> EXTRACTED ENTRIES:
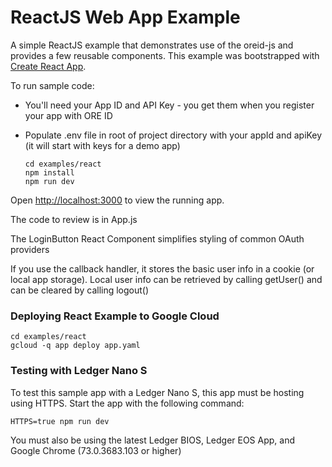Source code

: # ReactJS Web App Example

A simple ReactJS example that demonstrates use of the oreid-js and provides a few reusable components. This example was bootstrapped with [Create React App](https://github.com/facebook/create-react-app).

To run sample code:

- You'll need your App ID and API Key - you get them when you register your app with ORE ID
- Populate .env file in root of project directory with your appId and apiKey (it will start with keys for a demo app)

    ```
    cd examples/react
    npm install
    npm run dev
    ```

Open [http://localhost:3000](http://localhost:3000) to view the running app.

The code to review is in App.js

The LoginButton React Component simplifies styling of common OAuth providers</br>

If you use the callback handler, it stores the basic user info in a cookie (or local app storage). Local user info can be retrieved by calling getUser() and can be cleared by calling logout()

### Deploying React Example to Google Cloud

```
cd examples/react
gcloud -q app deploy app.yaml
```

### Testing with Ledger Nano S

To test this sample app with a Ledger Nano S, this app must be hosting using HTTPS. Start the app with the following command:

```
HTTPS=true npm run dev
```

You must also be using the latest Ledger BIOS, Ledger EOS App, and Google Chrome (73.0.3683.103 or higher)
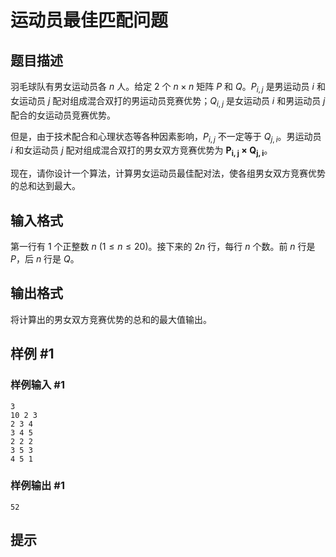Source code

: # 运动员最佳匹配问题

## 题目描述

羽毛球队有男女运动员各 $n$ 人。给定 $2$ 个 $n \times n$ 矩阵 $P$ 和 $Q$。$P_{i,j}$ 是男运动员 $i$ 和女运动员 $j$ 配对组成混合双打的男运动员竞赛优势；$Q_{i,j}$ 是女运动员 $i$ 和男运动员 $j$ 配合的女运动员竞赛优势。

但是，由于技术配合和心理状态等各种因素影响，$P_{i,j}$ 不一定等于 $Q_{j,i}$。男运动员 $i$ 和女运动员 $j$ 配对组成混合双打的男女双方竞赛优势为 $\bm{P_{i,j} \times Q_{j,i}}$。

现在，请你设计一个算法，计算男女运动员最佳配对法，使各组男女双方竞赛优势的总和达到最大。


## 输入格式

第一行有 $1$ 个正整数 $n$ $(1 \le n \le 20)$。接下来的 $2n$ 行，每行 $n$ 个数。前 $n$ 行是 $P$，后 $n$ 行是 $Q$。

## 输出格式

将计算出的男女双方竞赛优势的总和的最大值输出。

## 样例 #1

### 样例输入 #1
```
3
10 2 3
2 3 4
3 4 5
2 2 2
3 5 3
4 5 1
```

### 样例输出 #1

```
52
```

## 提示


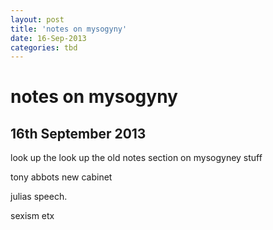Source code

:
 ```yaml
---
layout: post
title: 'notes on mysogyny'
date: 16-Sep-2013
categories: tbd
---
```


# notes on mysogyny

## 16th September 2013

look up the look up the old notes section on mysogyney stuff

tony abbots new cabinet

julias speech.

 

sexism etx
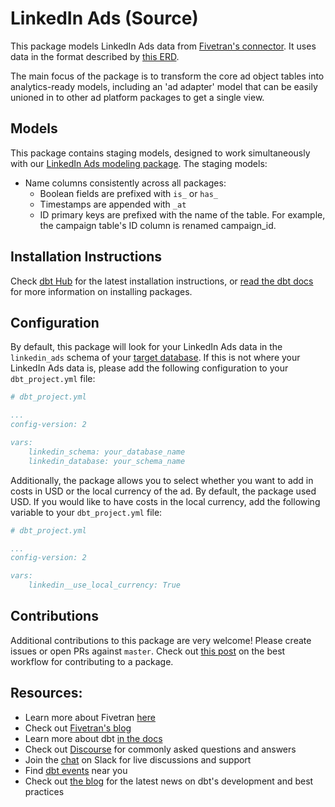 # LinkedIn Ads (Source)

This package models LinkedIn Ads data from [Fivetran's connector](https://fivetran.com/docs/applications/linkedin-ads). It uses data in the format described by [this ERD](https://docs.google.com/presentation/d/1nwR5efra1p3S1uOwUgU9Wdx7WBKXE7onxNDffK0IpgM/edit#slide=id.g311502b468_5_443).

The main focus of the package is to transform the core ad object tables into analytics-ready models, including an 'ad adapter' model that can be easily unioned in to other ad platform packages to get a single view. 

## Models

This package contains staging models, designed to work simultaneously with our [LinkedIn Ads modeling package](https://github.com/fivetran/dbt_linkedin). The staging models:

* Name columns consistently across all packages:
    * Boolean fields are prefixed with `is_` or `has_`
    * Timestamps are appended with `_at`
    * ID primary keys are prefixed with the name of the table. For example, the campaign table's ID column is renamed campaign_id.

## Installation Instructions
Check [dbt Hub](https://hub.getdbt.com/) for the latest installation instructions, or [read the dbt docs](https://docs.getdbt.com/docs/package-management) for more information on installing packages.

## Configuration
By default, this package will look for your LinkedIn Ads data in the `linkedin_ads` schema of your [target database](https://docs.getdbt.com/docs/running-a-dbt-project/using-the-command-line-interface/configure-your-profile). If this is not where your LinkedIn Ads data is, please add the following configuration to your `dbt_project.yml` file:

```yml
# dbt_project.yml

...
config-version: 2

vars:
    linkedin_schema: your_database_name
    linkedin_database: your_schema_name 
```

Additionally, the package allows you to select whether you want to add in costs in USD or the local currency of the ad. By default, the package used USD. If you would like to have costs in the local currency, add the following variable to your `dbt_project.yml` file:

```yml
# dbt_project.yml

...
config-version: 2

vars:
    linkedin__use_local_currency: True
```


## Contributions

Additional contributions to this package are very welcome! Please create issues
or open PRs against `master`. Check out 
[this post](https://discourse.getdbt.com/t/contributing-to-a-dbt-package/657) 
on the best workflow for contributing to a package.

## Resources:
- Learn more about Fivetran [here](https://fivetran.com/docs)
- Check out [Fivetran's blog](https://fivetran.com/blog)
- Learn more about dbt [in the docs](https://docs.getdbt.com/docs/introduction)
- Check out [Discourse](https://discourse.getdbt.com/) for commonly asked questions and answers
- Join the [chat](http://slack.getdbt.com/) on Slack for live discussions and support
- Find [dbt events](https://events.getdbt.com) near you
- Check out [the blog](https://blog.getdbt.com/) for the latest news on dbt's development and best practices
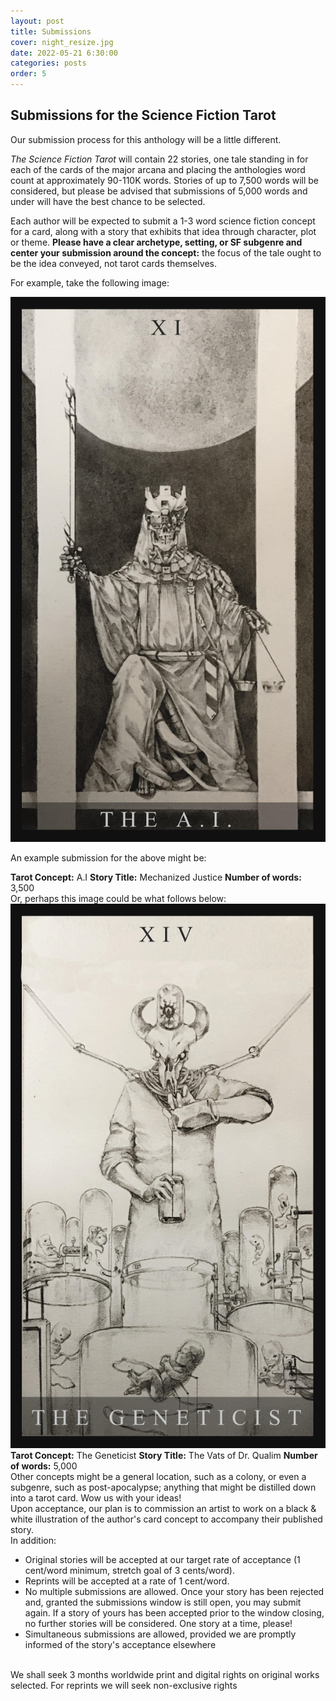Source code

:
 ```yaml
---
layout: post
title: Submissions
cover: night_resize.jpg
date: 2022-05-21 6:30:00
categories: posts
order: 5
---
```


## Submissions for the Science Fiction Tarot


<p>Our submission process for this anthology will be a little different.</p>
<p><em>The Science Fiction Tarot</em> will contain 22 stories, one tale standing in for each of the cards of the major arcana and placing the anthologies word count at approximately 90-110K words. Stories of up to 7,500 words will be considered, but please be advised that submissions of 5,000 words and under will have the best chance to be selected.</p>
<p>Each author will be expected to submit a 1-3 word science fiction concept for a card, along with a story that exhibits that idea through character, plot or theme. <strong>Please have a clear archetype, setting, or SF subgenre and center your submission around the concept:</strong> the focus of the tale ought to be the idea conveyed, not tarot cards themselves.</p>
<p>For example, take the following image:<p>
<img src="/images/Tarot_AI.jpg" />
<p>An example submission for the above might be:</p>
<strong>Tarot Concept:</strong> A.I
<strong>Story Title:</strong> Mechanized Justice
<strong>Number of words:</strong> 3,500
<br />
Or, perhaps this image could be what follows below: 
<br />
<img src="/images/Tarot_Geneticist.jpg" />
<br />
<strong>Tarot Concept:</strong> The Geneticist
<strong>Story Title:</strong> The Vats of Dr. Qualim
<strong>Number of words:</strong> 5,000
<br />
Other concepts might be a general location, such as a colony, or even a subgenre, such as post-apocalypse; anything that might be distilled down into a tarot card. Wow us with your ideas!
<br />
Upon acceptance, our plan is to commission an artist to work on a black & white illustration of the author's card concept to accompany their published story.
<br />
In addition:
<br />

- Original stories will be accepted at our target rate of acceptance (1 cent/word minimum, stretch goal of 3 cents/word).
  <br />
- Reprints will be accepted at a rate of 1 cent/word.
  <br />
- No multiple submissions are allowed. Once your story has been rejected and, granted the submissions window is still open, you may submit again. If a story of yours has been accepted prior to the window closing, no further stories will be considered. One story at a time, please!
  <br />
- Simultaneous submissions are allowed, provided we are promptly informed of the story's acceptance elsewhere

<br />
We shall seek 3 months worldwide print and digital rights on original works selected. For reprints we will seek non-exclusive rights
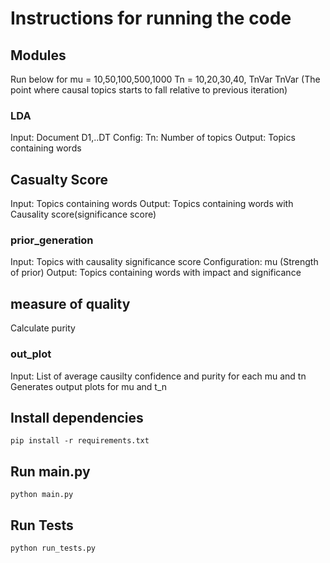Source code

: # Instructions for running the code

## Modules
Run below for mu = 10,50,100,500,1000
Tn = 10,20,30,40, TnVar
TnVar (The point where causal topics starts to fall relative to previous iteration)

### LDA
Input: Document D1,..DT
Config: Tn: Number of topics
Output: Topics containing words

## Casualty Score
Input: Topics containing words
Output: Topics containing words with Causality score(significance score)

### prior_generation
Input: Topics with causality significance score
Configuration: mu (Strength of prior)
Output: Topics containing words with impact and significance

## measure of quality
Calculate purity


### out_plot
Input: List of average causilty confidence and purity for each mu and tn
Generates output plots for mu and t_n


## Install dependencies
```
pip install -r requirements.txt
```

## Run main.py
```
python main.py
```

## Run Tests
```
python run_tests.py
```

> WHAT IS NEEDED: Retype the records above word for word, from their first line through the line containing "Open [http://localhost:3000](http://localhost:3000) to", and leave out every picture.

> SOLUTION TO THIS TASK:
Source code

: # ReactJS Web App Example

A simple ReactJS example that demonstrates use of the oreid-js and provides a few reusable components. This example was bootstrapped with [Create React App](https://github.com/facebook/create-react-app).

To run sample code:

- You'll need your App ID and API Key - you get them when you register your app with ORE ID
- Populate .env file in root of project directory with your appId and apiKey (it will start with keys for a demo app)

    ```
    cd examples/react
    npm install
    npm run dev
    ```

Open [http://localhost:3000](http://localhost:3000) to view the running app.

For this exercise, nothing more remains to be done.